I found a very funny post at RoughlyDrafted Forums that i have to share with you.
lightstab wrote:
While browsing the various internet boards, I suddenly had a epiphany as to why the iPhone unlockers were feeling cheated, although the iPhone terms of service specifically stated that screwing around with the software would violate their warranty.
Imagine your hottest supermodel/actress fantasy. Now imagine receiving a letter in the mail from Publisher’s Clearinghouse or some such institution, promising you a date with the supermodel/actress of your dreams. Imagine you received this notice, let’s say, in January of this year. The date is set to take place in, you guessed it, late June. Although no promise of sex has been made (in fact, the fine print specifically states that this will not and can not happen) you eagerly anticipate the date for six months, nervously counting down the days until you see her.

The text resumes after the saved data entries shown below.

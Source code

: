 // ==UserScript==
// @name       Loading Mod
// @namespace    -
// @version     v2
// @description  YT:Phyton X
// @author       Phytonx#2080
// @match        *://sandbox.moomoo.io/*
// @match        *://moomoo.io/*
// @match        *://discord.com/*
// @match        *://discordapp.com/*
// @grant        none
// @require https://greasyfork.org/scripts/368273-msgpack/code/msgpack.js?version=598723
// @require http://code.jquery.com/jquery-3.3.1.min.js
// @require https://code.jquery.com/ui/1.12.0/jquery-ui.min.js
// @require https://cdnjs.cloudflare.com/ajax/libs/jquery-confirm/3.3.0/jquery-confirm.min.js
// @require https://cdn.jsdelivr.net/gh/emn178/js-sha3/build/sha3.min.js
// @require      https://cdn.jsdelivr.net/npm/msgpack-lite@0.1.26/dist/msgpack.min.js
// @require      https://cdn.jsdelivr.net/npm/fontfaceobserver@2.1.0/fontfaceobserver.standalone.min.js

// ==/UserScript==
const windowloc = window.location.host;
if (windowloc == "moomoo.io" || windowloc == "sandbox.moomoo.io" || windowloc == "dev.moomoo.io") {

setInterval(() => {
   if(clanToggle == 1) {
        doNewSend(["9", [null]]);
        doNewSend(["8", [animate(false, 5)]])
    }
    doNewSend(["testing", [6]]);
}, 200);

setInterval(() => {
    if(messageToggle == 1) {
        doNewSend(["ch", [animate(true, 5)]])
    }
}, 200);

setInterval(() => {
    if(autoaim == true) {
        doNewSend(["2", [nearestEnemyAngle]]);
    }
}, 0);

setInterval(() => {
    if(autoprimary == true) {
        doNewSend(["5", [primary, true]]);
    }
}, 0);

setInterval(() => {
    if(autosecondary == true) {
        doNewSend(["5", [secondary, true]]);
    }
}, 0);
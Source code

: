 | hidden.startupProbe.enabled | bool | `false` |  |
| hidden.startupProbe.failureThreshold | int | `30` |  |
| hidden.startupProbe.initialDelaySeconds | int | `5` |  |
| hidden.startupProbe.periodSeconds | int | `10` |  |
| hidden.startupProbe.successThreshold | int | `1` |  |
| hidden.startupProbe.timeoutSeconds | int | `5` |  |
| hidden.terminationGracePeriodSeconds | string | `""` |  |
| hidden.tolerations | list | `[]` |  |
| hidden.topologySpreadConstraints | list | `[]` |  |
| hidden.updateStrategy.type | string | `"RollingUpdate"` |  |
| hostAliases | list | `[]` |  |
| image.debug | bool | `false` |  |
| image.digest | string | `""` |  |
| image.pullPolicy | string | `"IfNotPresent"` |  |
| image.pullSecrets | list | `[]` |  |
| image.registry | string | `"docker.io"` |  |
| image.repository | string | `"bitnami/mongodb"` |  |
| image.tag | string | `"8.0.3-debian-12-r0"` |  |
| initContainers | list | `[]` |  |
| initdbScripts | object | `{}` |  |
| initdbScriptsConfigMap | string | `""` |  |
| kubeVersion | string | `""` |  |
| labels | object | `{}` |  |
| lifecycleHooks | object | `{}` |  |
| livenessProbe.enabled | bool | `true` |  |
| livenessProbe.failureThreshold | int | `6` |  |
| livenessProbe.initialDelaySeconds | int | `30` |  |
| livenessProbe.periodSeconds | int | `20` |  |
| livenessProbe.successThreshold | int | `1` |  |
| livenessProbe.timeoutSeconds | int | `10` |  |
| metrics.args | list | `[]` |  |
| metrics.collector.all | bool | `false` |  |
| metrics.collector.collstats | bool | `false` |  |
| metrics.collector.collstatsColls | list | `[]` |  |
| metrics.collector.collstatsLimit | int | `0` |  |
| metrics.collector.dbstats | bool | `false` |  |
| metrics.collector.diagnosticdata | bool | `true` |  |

The date arrives and it’s better than you ever imagined. Not only is your dream date not watching the clock, but she’s engaging you in interesting, sexually charged banter. What’s more, she actually finds you attractive and takes you back to her place for a binge of drink and make out, losing herself in the moment. Moments before you are to initiate the deed, she shrinks back from you, quickly reminding you of the no sex clause clearly outlined in the contract that you signed six months ago. While she’s willing to allow you to violate the contract, she warns you that her last boyfriend (George Clooney) had a very dangerous STD. You say to hell with the contract and… well, you can imagine the rest.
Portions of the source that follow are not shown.